Pictures aside, repeat every entry exactly.
☆ ☆ ☆ ☆
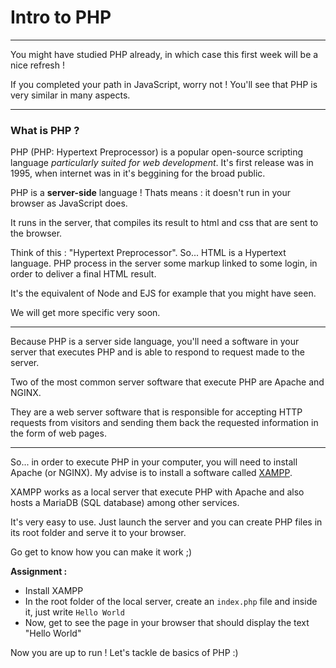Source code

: # Intro to PHP

---

You might have studied PHP already, in which case this first week will be a nice refresh !

If you completed your path in JavaScript, worry not ! You'll see that PHP is very similar in many aspects.

---

### What is PHP ?

PHP (PHP: Hypertext Preprocessor) is a popular open-source scripting language _particularly suited for web development_. It's first release was in 1995, when internet was in it's beggining for the broad public.

PHP is a **server-side** language ! Thats means : it doesn't run in your browser as JavaScript does.

It runs in the server, that compiles its result to html and css that are sent to the browser.

Think of this : "Hypertext Preprocessor". So... HTML is a Hypertext language. PHP process in the server some markup linked to some login, in order to deliver a final HTML result.

It's the equivalent of Node and EJS for example that you might have seen.

We will get more specific very soon.

---

Because PHP is a server side language, you'll need a software in your server that executes PHP and is able to respond to request made to the server.

Two of the most common server software that execute PHP are Apache and NGINX.

They are a web server software that is responsible for accepting HTTP requests from visitors and sending them back the requested information in the form of web pages.

---

So... in order to execute PHP in your computer, you will need to install Apache (or NGINX). My advise is to install a software called [XAMPP](https://www.apachefriends.org/fr/index.html).

XAMPP works as a local server that execute PHP with Apache and also hosts a MariaDB (SQL database) among other services.

It's very easy to use. Just launch the server and you can create PHP files in its root folder and serve it to your browser.

Go get to know how you can make it work ;)

**Assignment :**

- Install XAMPP
- In the root folder of the local server, create an `index.php` file and inside it, just write `Hello World`
- Now, get to see the page in your browser that should display the text "Hello World"

Now you are up to run ! Let's tackle de basics of PHP :)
☆ ☆ ☆ ☆
Expected answer:
Source code

: # Intro to PHP

---

You might have studied PHP already, in which case this first week will be a nice refresh !

If you completed your path in JavaScript, worry not ! You'll see that PHP is very similar in many aspects.

---

### What is PHP ?

PHP (PHP: Hypertext Preprocessor) is a popular open-source scripting language _particularly suited for web development_. It's first release was in 1995, when internet was in it's beggining for the broad public.

PHP is a **server-side** language ! Thats means : it doesn't run in your browser as JavaScript does.

It runs in the server, that compiles its result to html and css that are sent to the browser.

Think of this : "Hypertext Preprocessor". So... HTML is a Hypertext language. PHP process in the server some markup linked to some login, in order to deliver a final HTML result.

It's the equivalent of Node and EJS for example that you might have seen.

We will get more specific very soon.

---

Because PHP is a server side language, you'll need a software in your server that executes PHP and is able to respond to request made to the server.

Two of the most common server software that execute PHP are Apache and NGINX.

They are a web server software that is responsible for accepting HTTP requests from visitors and sending them back the requested information in the form of web pages.

---

So... in order to execute PHP in your computer, you will need to install Apache (or NGINX). My advise is to install a software called [XAMPP](https://www.apachefriends.org/fr/index.html).

XAMPP works as a local server that execute PHP with Apache and also hosts a MariaDB (SQL database) among other services.

It's very easy to use. Just launch the server and you can create PHP files in its root folder and serve it to your browser.

Go get to know how you can make it work ;)

**Assignment :**

- Install XAMPP
- In the root folder of the local server, create an `index.php` file and inside it, just write `Hello World`
- Now, get to see the page in your browser that should display the text "Hello World"

Now you are up to run ! Let's tackle de basics of PHP :)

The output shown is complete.